Are you practicing on your own? One of the benefits of being in business and not working for someone else is the tax deductions you get. Don't you just hate it at tax time when you see how much you have spent on medical insurance and the out-of-pocket expenses you cannot deduct? That's thousands of dollars, and not one penny of it is deductible.
Well, happy days are here again, because you can deduct it all and stay out of jail! To qualify for this deduction, you must meet the following qualifications:
- Be self-employed;
- Have a spouse who is active in the practice; and
- Have fewer than three employees.
That's it! If you fit the above, you can have a potential tax savings each year of $2,450.00!

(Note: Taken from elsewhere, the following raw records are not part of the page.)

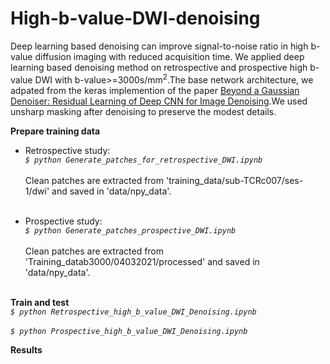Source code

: # High-b-value-DWI-denoising
Deep learning based denoising can improve signal-to-noise ratio in high b-value diffusion imaging with reduced acquisition time. We applied deep learning based denoising method on retrospective and prospective high b-value DWI with b-value>=3000s/mm<sup>2</sup>.The base network architecture, we adpated from the  keras implemention of the paper [Beyond a Gaussian Denoiser: Residual Learning of Deep CNN for Image Denoising](https://ieeexplore.ieee.org/abstract/document/7839189).We used unsharp masking after denoising to preserve the modest details.

**Prepare training data**<br />
* Retrospective study:<br />
_`$ python Generate_patches_for_retrospective_DWI.ipynb`_<br /><br />
Clean patches are extracted from 'training_data/sub-TCRc007/ses-1/dwi' and saved in  'data/npy_data'.<br /><br />

* Prospective study:<br />
_`$ python Generate_patches_prospective_DWI.ipynb `_<br /><br />
Clean patches are extracted from  'Training_datab3000/04032021/processed' and saved in  'data/npy_data'.<br /><br />

**Train and test**<br />
_`$ python Retrospective_high_b_value_DWI_Denoising.ipynb`_ <br /><br />
_`$ python Prospective_high_b_value_DWI_Denoising.ipynb`_ <br />



**Results**
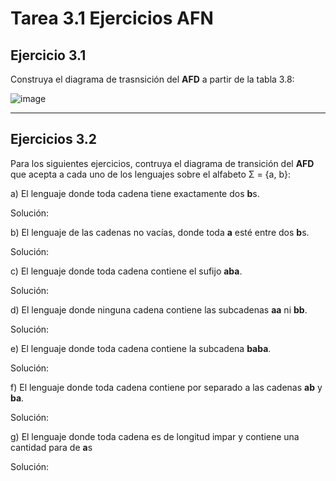 # Tarea 3.1 Ejercicios AFN

## Ejercicio 3.1
Construya el diagrama de trasnsición del **AFD** a partir de la tabla 3.8:

![image](https://github.com/Chris-Vlad/MiRepositorio/assets/160756073/64fa8c72-e3cb-4992-b91f-5014f2b04d2d)

***

## Ejercicios 3.2
Para los siguientes ejercicios, contruya el diagrama de transición del **AFD** que
acepta a cada uno de los lenguajes sobre el alfabeto Σ = {a, b}:

a) El lenguaje donde toda cadena tiene exactamente dos **b**s.

Solución:

b) El lenguaje de las cadenas no vacías, donde toda **a** esté entre dos **b**s.

Solución:

c) El lenguaje donde toda cadena contiene el sufijo **aba**.

Solución:

d) El lenguaje donde ninguna cadena contiene las subcadenas **aa** ni **bb**.

Solución:

e) El lenguaje donde toda cadena contiene la subcadena **baba**.

Solución:

f) El lenguaje donde toda cadena contiene por separado a las cadenas **ab** y **ba**.

Solución:

g) El lenguaje donde toda cadena es de longitud impar y contiene una cantidad para de **a**s

Solución:
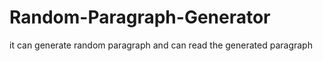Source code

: # Random-Paragraph-Generator
it can generate random paragraph and can read the generated paragraph 
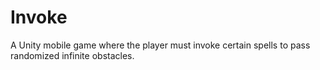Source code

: # Invoke

A Unity mobile game where the player must invoke certain spells to pass randomized infinite obstacles.
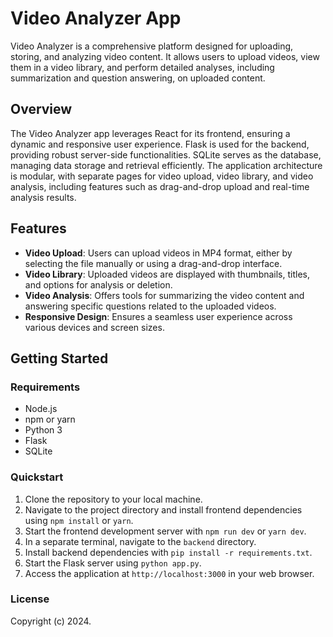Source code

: # Video Analyzer App

Video Analyzer is a comprehensive platform designed for uploading, storing, and analyzing video content. It allows users to upload videos, view them in a video library, and perform detailed analyses, including summarization and question answering, on uploaded content.

## Overview

The Video Analyzer app leverages React for its frontend, ensuring a dynamic and responsive user experience. Flask is used for the backend, providing robust server-side functionalities. SQLite serves as the database, managing data storage and retrieval efficiently. The application architecture is modular, with separate pages for video upload, video library, and video analysis, including features such as drag-and-drop upload and real-time analysis results.

## Features

- **Video Upload**: Users can upload videos in MP4 format, either by selecting the file manually or using a drag-and-drop interface.
- **Video Library**: Uploaded videos are displayed with thumbnails, titles, and options for analysis or deletion.
- **Video Analysis**: Offers tools for summarizing the video content and answering specific questions related to the uploaded videos.
- **Responsive Design**: Ensures a seamless user experience across various devices and screen sizes.

## Getting Started

### Requirements

- Node.js
- npm or yarn
- Python 3
- Flask
- SQLite

### Quickstart

1. Clone the repository to your local machine.
2. Navigate to the project directory and install frontend dependencies using `npm install` or `yarn`.
3. Start the frontend development server with `npm run dev` or `yarn dev`.
4. In a separate terminal, navigate to the `backend` directory.
5. Install backend dependencies with `pip install -r requirements.txt`.
6. Start the Flask server using `python app.py`.
7. Access the application at `http://localhost:3000` in your web browser.

### License

Copyright (c) 2024.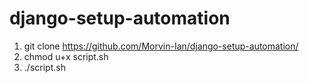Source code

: # django-setup-automation
1. git clone https://github.com/Morvin-Ian/django-setup-automation/
2. chmod u+x script.sh
3. ./script.sh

This tax savings falls under Section 105 of the Internal Revenue Code, which allows self-employed business owners a 100% deduction of family health care expenses. By the way, this includes health insurance premiums, as well as term life, disability and qualified long term care premiums. In addition, non-insured medical, dental and vision care expenses are also deductible at 100%.
This code section has been around since 1954, but has been a well-kept secret! By establishing the spouse as an employee, you can then offer the spouse-employee a benefits package. The plan establishes a "reimbursement" from the practice to all eligible employees, including an employed spouse, for all family medical expenses incurred. At tax time, the employer deducts the full amount of these reimbursements as an employee benefit expense. By the way, the spouse does not have to put in a full 40-hour week to qualify for this benefit. In fact, the spouse can be working full-time for someone else and you can still qualify for this deduction.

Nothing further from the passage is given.